◆ Exercise goal:
Every record gets copied exactly, and no picture goes with it.

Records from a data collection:
######
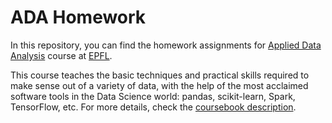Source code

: # ADA Homework

In this repository, you can find the homework assignments for [Applied Data Analysis](ada.epfl.ch) course at [EPFL](epfl.ch).

This course teaches the basic techniques and practical skills required to make sense out of a variety of data, with the help of the most acclaimed software tools in the Data Science world: pandas, scikit-learn, Spark, TensorFlow, etc.
For more details, check the [coursebook description](http://edu.epfl.ch/coursebook/en/applied-data-analysis-CS-401).
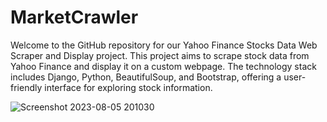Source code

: # MarketCrawler

Welcome to the GitHub repository for our Yahoo Finance Stocks Data Web Scraper and Display project. 
This project aims to scrape stock data from Yahoo Finance and display it on a custom webpage.
The technology stack includes Django, Python, BeautifulSoup, and Bootstrap, offering a user-friendly interface for exploring stock information.


![Screenshot 2023-08-05 201030](https://github.com/tushar-singh-varanasi/MarketCrawler/assets/124523496/01f598f8-3664-466e-acc7-444a3e30ea1a)

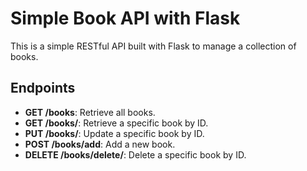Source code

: # Simple Book API with Flask

This is a simple RESTful API built with Flask to manage a collection of books.

## Endpoints

- **GET /books**: Retrieve all books.
- **GET /books/<id>**: Retrieve a specific book by ID.
- **PUT /books/<id>**: Update a specific book by ID.
- **POST /books/add**: Add a new book.
- **DELETE /books/delete/<id>**: Delete a specific book by ID.
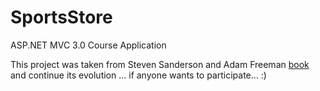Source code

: SportsStore
===========

ASP.NET MVC 3.0 Course Application

This project was taken from Steven Sanderson and Adam Freeman [book](http://www.amazon.com/Pro-ASP-NET-MVC-3-Framework/dp/1430234040) and continue its evolution ... if anyone wants to participate... :)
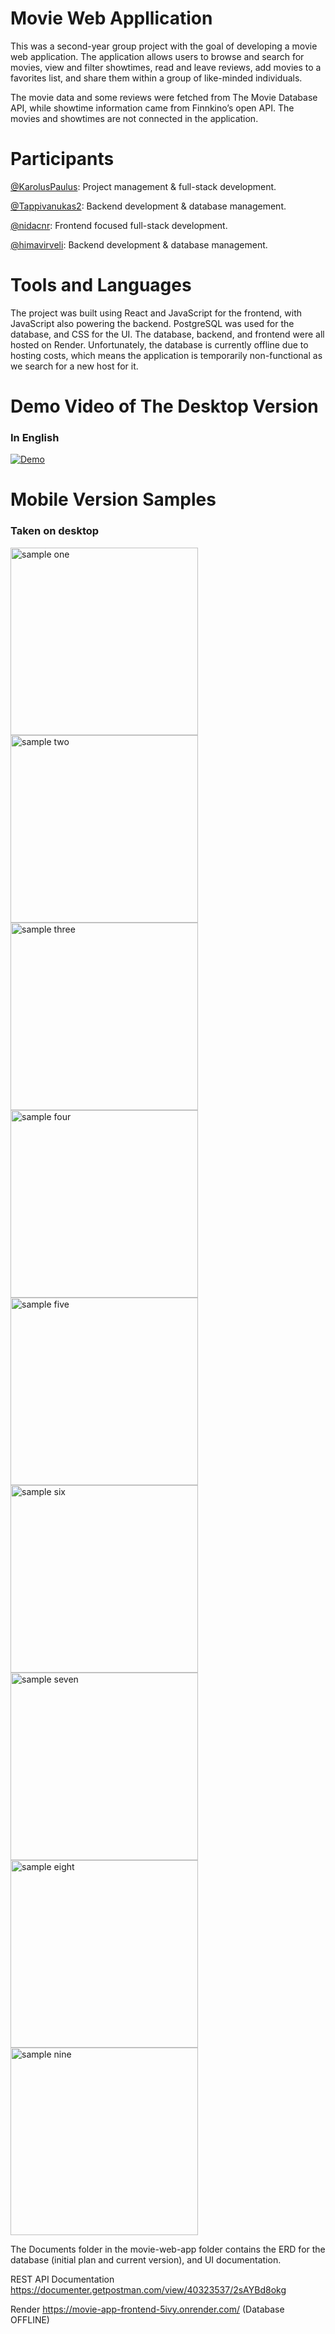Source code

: # Movie Web Appllication
This was a second-year group project with the goal of developing a movie web application. The application allows users to browse and search for movies, view and filter showtimes, read and leave reviews, add movies to a favorites list, and share them within a group of like-minded individuals.

The movie data and some reviews were fetched from The Movie Database API, while showtime information came from Finnkino’s open API. The movies and showtimes are not connected in the application.

# Participants
[@KarolusPaulus](https://github.com/KarolusPaulus): Project management & full-stack development​.

[@Tappivanukas2](https://github.com/Tappivanukas2): Backend development & database management​.

[@nidacnr](https://github.com/nidacnr): Frontend focused full-stack development​.

[@himavirveli](https://github.com/himavirveli): Backend development & database management​.

# Tools and Languages
The project was built using React and JavaScript for the frontend, with JavaScript also powering the backend. PostgreSQL was used for the database, and CSS for the UI. The database, backend, and frontend were all hosted on Render. Unfortunately, the database is currently offline due to hosting costs, which means the application is temporarily non-functional as we search for a new host for it.

# Demo Video of The Desktop Version
### In English
[![Demo](https://i9.ytimg.com/vi/-bYTO3csi_Y/mqdefault.jpg?sqp=CIyRu7wG-oaymwEmCMACELQB8quKqQMa8AEB-AH-CYAChgWKAgwIABABGF4gXiheMA8=&rs=AOn4CLDxlNFnftURODRLJvVhezrmgzi1Iw)](https://www.youtube.com/watch?v=-bYTO3csi_Y)

# Mobile Version Samples
### Taken on desktop
<img src="screenshots/1.png" alt="sample one" width="300" height="auto">
<img src="screenshots/2.png" alt="sample two" width="300" height="auto">
<img src="screenshots/3.png" alt="sample three" width="300" height="auto">
<img src="screenshots/4.png" alt="sample four" width="300" height="auto">
<img src="screenshots/5.png" alt="sample five" width="300" height="auto">
<img src="screenshots/6.png" alt="sample six" width="300" height="auto">
<img src="screenshots/7.png" alt="sample seven" width="300" height="auto">
<img src="screenshots/8.png" alt="sample eight" width="300" height="auto">
<img src="screenshots/9.png" alt="sample nine" width="300" height="auto">

The Documents folder in the movie-web-app folder contains the ERD for the
database (initial plan and current version), and UI documentation.

REST API Documentation https://documenter.getpostman.com/view/40323537/2sAYBd8okg

Render https://movie-app-frontend-5ivy.onrender.com/ (Database OFFLINE)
######
◆ Answer to the exercise:
Source code

: # ADA Homework

In this repository, you can find the homework assignments for [Applied Data Analysis](ada.epfl.ch) course at [EPFL](epfl.ch).

This course teaches the basic techniques and practical skills required to make sense out of a variety of data, with the help of the most acclaimed software tools in the Data Science world: pandas, scikit-learn, Spark, TensorFlow, etc.
For more details, check the [coursebook description](http://edu.epfl.ch/coursebook/en/applied-data-analysis-CS-401).
Source code

: # MarketCrawler

Welcome to the GitHub repository for our Yahoo Finance Stocks Data Web Scraper and Display project. 
This project aims to scrape stock data from Yahoo Finance and display it on a custom webpage.
The technology stack includes Django, Python, BeautifulSoup, and Bootstrap, offering a user-friendly interface for exploring stock information.


![Screenshot 2023-08-05 201030](https://github.com/tushar-singh-varanasi/MarketCrawler/assets/124523496/01f598f8-3664-466e-acc7-444a3e30ea1a)

Source code

: # Simple Book API with Flask

This is a simple RESTful API built with Flask to manage a collection of books.

## Endpoints

- **GET /books**: Retrieve all books.
- **GET /books/<id>**: Retrieve a specific book by ID.
- **PUT /books/<id>**: Update a specific book by ID.
- **POST /books/add**: Add a new book.
- **DELETE /books/delete/<id>**: Delete a specific book by ID.
Source code

: SportsStore
===========

ASP.NET MVC 3.0 Course Application

This project was taken from Steven Sanderson and Adam Freeman [book](http://www.amazon.com/Pro-ASP-NET-MVC-3-Framework/dp/1430234040) and continue its evolution ... if anyone wants to participate... :)
Source code

: # Movie Web Appllication
This was a second-year group project with the goal of developing a movie web application. The application allows users to browse and search for movies, view and filter showtimes, read and leave reviews, add movies to a favorites list, and share them within a group of like-minded individuals.

The movie data and some reviews were fetched from The Movie Database API, while showtime information came from Finnkino’s open API. The movies and showtimes are not connected in the application.

# Participants
[@KarolusPaulus](https://github.com/KarolusPaulus): Project management & full-stack development​.

[@Tappivanukas2](https://github.com/Tappivanukas2): Backend development & database management​.

[@nidacnr](https://github.com/nidacnr): Frontend focused full-stack development​.

[@himavirveli](https://github.com/himavirveli): Backend development & database management​.

# Tools and Languages
The project was built using React and JavaScript for the frontend, with JavaScript also powering the backend. PostgreSQL was used for the database, and CSS for the UI. The database, backend, and frontend were all hosted on Render. Unfortunately, the database is currently offline due to hosting costs, which means the application is temporarily non-functional as we search for a new host for it.

# Demo Video of The Desktop Version
### In English
[![Demo](https://i9.ytimg.com/vi/-bYTO3csi_Y/mqdefault.jpg?sqp=CIyRu7wG-oaymwEmCMACELQB8quKqQMa8AEB-AH-CYAChgWKAgwIABABGF4gXiheMA8=&rs=AOn4CLDxlNFnftURODRLJvVhezrmgzi1Iw)](https://www.youtube.com/watch?v=-bYTO3csi_Y)

# Mobile Version Samples
### Taken on desktop
<img src="screenshots/1.png" alt="sample one" width="300" height="auto">
<img src="screenshots/2.png" alt="sample two" width="300" height="auto">
<img src="screenshots/3.png" alt="sample three" width="300" height="auto">
<img src="screenshots/4.png" alt="sample four" width="300" height="auto">
<img src="screenshots/5.png" alt="sample five" width="300" height="auto">
<img src="screenshots/6.png" alt="sample six" width="300" height="auto">
<img src="screenshots/7.png" alt="sample seven" width="300" height="auto">
<img src="screenshots/8.png" alt="sample eight" width="300" height="auto">
<img src="screenshots/9.png" alt="sample nine" width="300" height="auto">

The Documents folder in the movie-web-app folder contains the ERD for the
database (initial plan and current version), and UI documentation.

REST API Documentation https://documenter.getpostman.com/view/40323537/2sAYBd8okg

Render https://movie-app-frontend-5ivy.onrender.com/ (Database OFFLINE)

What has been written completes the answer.